HUMPHRIES: Do you think its a fair question to be looking at?
PALIN: I think its a fair question just like I think past associations and past voting records. All of that is fair game. You know, Ive got to tell you too, I think our campaign, the McCain-Palin campaign didnt do a good enough job in that area. We didnt call out Obama and some of his associates on their records and what their beliefs were, and perhaps what their future plans were, and I dont think that was fair to voters to not have done our job as candidates and a campaign to bring to light a lot of things that now were seeing manifest in the administration.
HUMPHRIES: I mean, truly if your past is fair game and your kids are fair game, certainly Obamas past should be. I mean, we want to treat men and women equally, right?
PALIN: Hey, you know, thats a great point. And that weird conspiracy theory freaky thing that people talk about that Trig isnt my real son, and a lot of people that went "Well, you need to produce his birth certificate, you need to prove that hes your kid," which we have done, but yeah, so maybe we can reverse that, and use the same [inaudible] thinking on the other one.
UPDATE
Following her radio interview comments about Obama's birth certificate, Sarah Palin backtracked -- partly -- in a posting to her Facebook page late Wednesday night.

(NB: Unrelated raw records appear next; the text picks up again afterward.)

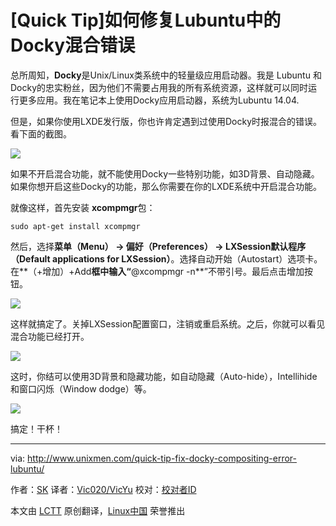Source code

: [Quick Tip]如何修复Lubuntu中的Docky混合错误
================================================================================
总所周知，**Docky**是Unix/Linux类系统中的轻量级应用启动器。我是 Lubuntu 和 Docky的忠实粉丝，因为他们不需要占用我的所有系统资源，这样就可以同时运行更多应用。我在笔记本上使用Docky应用启动器，系统为Lubuntu 14.04.

但是，如果你使用LXDE发行版，你也许肯定遇到过使用Docky时报混合的错误。看下面的截图。

![](http://180016988.r.cdn77.net/wp-content/uploads/2014/11/Docky.png)

如果不开启混合功能，就不能使用Docky一些特别功能，如3D背景、自动隐藏。如果你想开启这些Docky的功能，那么你需要在你的LXDE系统中开启混合功能。

就像这样，首先安装 **xcompmgr**包：

    sudo apt-get install xcompmgr

然后，选择**菜单（Menu） -> 偏好（Preferences） -> LXSession默认程序（Default applications for LXSession）**。选择自动开始（Autostart）选项卡。 在**（+增加）+Add**框中输入“**@xcompmgr -n**”不带引号。最后点击增加按钮。

![](http://180016988.r.cdn77.net/wp-content/uploads/2014/11/LXSession-configuration_002.png)

这样就搞定了。关掉LXSession配置窗口，注销或重启系统。之后，你就可以看见混合功能已经打开。

![](http://180016988.r.cdn77.net/wp-content/uploads/2014/11/unknown_006.png)

这时，你结可以使用3D背景和隐藏功能，如自动隐藏（Auto-hide），Intellihide和窗口闪烁（Window dodge）等。

![](http://180016988.r.cdn77.net/wp-content/uploads/2014/11/Docky-Settings_003.png)

搞定！干杯！

--------------------------------------------------------------------------------

via: http://www.unixmen.com/quick-tip-fix-docky-compositing-error-lubuntu/

作者：[SK][a]
译者：[Vic020/VicYu](http://www.vicyu.net)
校对：[校对者ID](https://github.com/校对者ID)

本文由 [LCTT](https://github.com/LCTT/TranslateProject) 原创翻译，[Linux中国](http://linux.cn/) 荣誉推出

[a]:http://www.unixmen.com/author/sk/
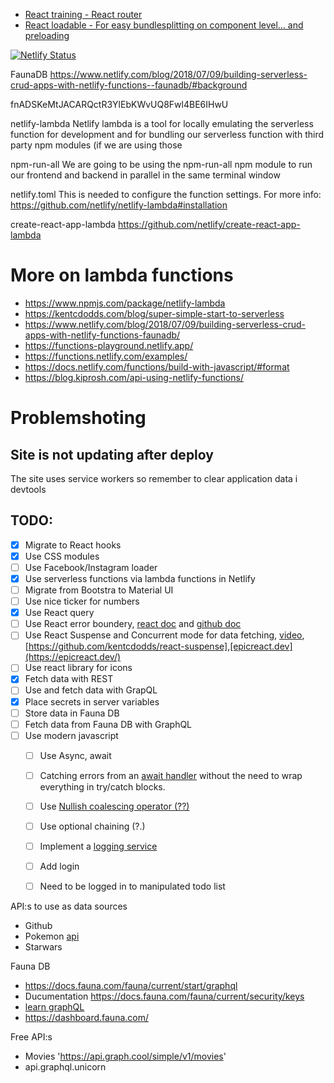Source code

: * [React training - React router](https://reacttraining.com/react-router/web/example/basic)
* [React loadable - For easy bundlesplitting on component level... and preloading](https://github.com/jamiebuilds/react-loadable)


[![Netlify Status](https://api.netlify.com/api/v1/badges/9db31b59-e0a5-4d68-acf0-1560ae0f0a48/deploy-status)](https://app.netlify.com/sites/galante/deploys)




FaunaDB
https://www.netlify.com/blog/2018/07/09/building-serverless-crud-apps-with-netlify-functions--faunadb/#background

fnADSKeMtJACARQctR3YlEbKWvUQ8Fwl4BE6IHwU

netlify-lambda
Netlify lambda is a tool for locally emulating the serverless function for development and for bundling our serverless function with third party npm modules (if we are using those

npm-run-all
We are going to be using the npm-run-all npm module to run our frontend and backend in parallel in the same terminal window

netlify.toml
This is needed to configure the function settings. For more info: https://github.com/netlify/netlify-lambda#installation

create-react-app-lambda
https://github.com/netlify/create-react-app-lambda


# More on lambda functions
- https://www.npmjs.com/package/netlify-lambda
- https://kentcdodds.com/blog/super-simple-start-to-serverless
- https://www.netlify.com/blog/2018/07/09/building-serverless-crud-apps-with-netlify-functions-faunadb/
- https://functions-playground.netlify.app/
- https://functions.netlify.com/examples/
- https://docs.netlify.com/functions/build-with-javascript/#format
- https://blog.kiprosh.com/api-using-netlify-functions/


# Problemshoting
## Site is not updating after deploy
The site uses service workers so remember to clear application data i devtools

## TODO:
- [x] Migrate to React hooks
- [x] Use CSS modules
- [ ] Use Facebook/Instagram loader
- [x] Use serverless functions via lambda functions in Netlify
- [ ] Migrate from Bootstra to Material UI
- [ ] Use nice ticker for numbers
- [x] Use React query
- [ ] Use React error boundery, [react doc](https://reactjs.org/docs/error-boundaries.html) and [github doc](https://github.com/bvaughn/react-error-boundary)
- [ ] Use React Suspense and Concurrent mode for data fetching, [video](https://www.youtube.com/watch?v=xk_EWd11T94&feature=youtu.be&app=desktop), [https://github.com/kentcdodds/react-suspense],[epicreact.dev](https://epicreact.dev/)
- [ ] Use react library for icons
- [x] Fetch data with REST
- [ ] Use and fetch data with GrapQL
- [x] Place secrets in server variables
- [ ] Store data in Fauna DB
- [ ] Fetch data from Fauna DB with GraphQL
- [ ] Use modern javascript
  - [ ] Use Async, await
  - [ ] Catching errors from an [await handler](https://www.npmjs.com/package/await-handler) without the need to wrap everything in try/catch blocks.
  - [ ] Use [Nullish coalescing operator (??)](https://developer.mozilla.org/en-US/docs/Web/JavaScript/Reference/Operators/Nullish_coalescing_operator)
  - [ ] Use optional chaining (?.)
  - [ ] Implement a [logging service](https://www.slant.co/topics/2615/~best-javascript-client-side-error-logging-services#1)
  - [ ] Add login
  - [ ] Need to be logged in to manipulated todo list
  
  

API:s to use as data sources
- Github
- Pokemon [api](https://graphql-pokemon.now.sh)
- Starwars


Fauna DB
- https://docs.fauna.com/fauna/current/start/graphql
- Ducumentation https://docs.fauna.com/fauna/current/security/keys
- [learn graphQL](https://www.howtographql.com/)
- https://dashboard.fauna.com/


Free API:s
- Movies 'https://api.graph.cool/simple/v1/movies'
- api.graphql.unicorn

"At no point ... have I asked the president to produce his birth certificate or suggested that he was not born in the United States," Palin wrote in a posting she titled "Stupid conspiracies."
The full statement reads:
Voters have every right to ask candidates for information if they so choose. Ive pointed out that it was seemingly fair game during the 2008 election for many on the left to badger my doctor and lawyer for proof that Trig is in fact my child. Conspiracy-minded reporters and voters had a right to ask... which they have repeatedly. But at no point not during the campaign, and not during recent interviews have I asked the president to produce his birth certificate or suggested that he was not born in the United States.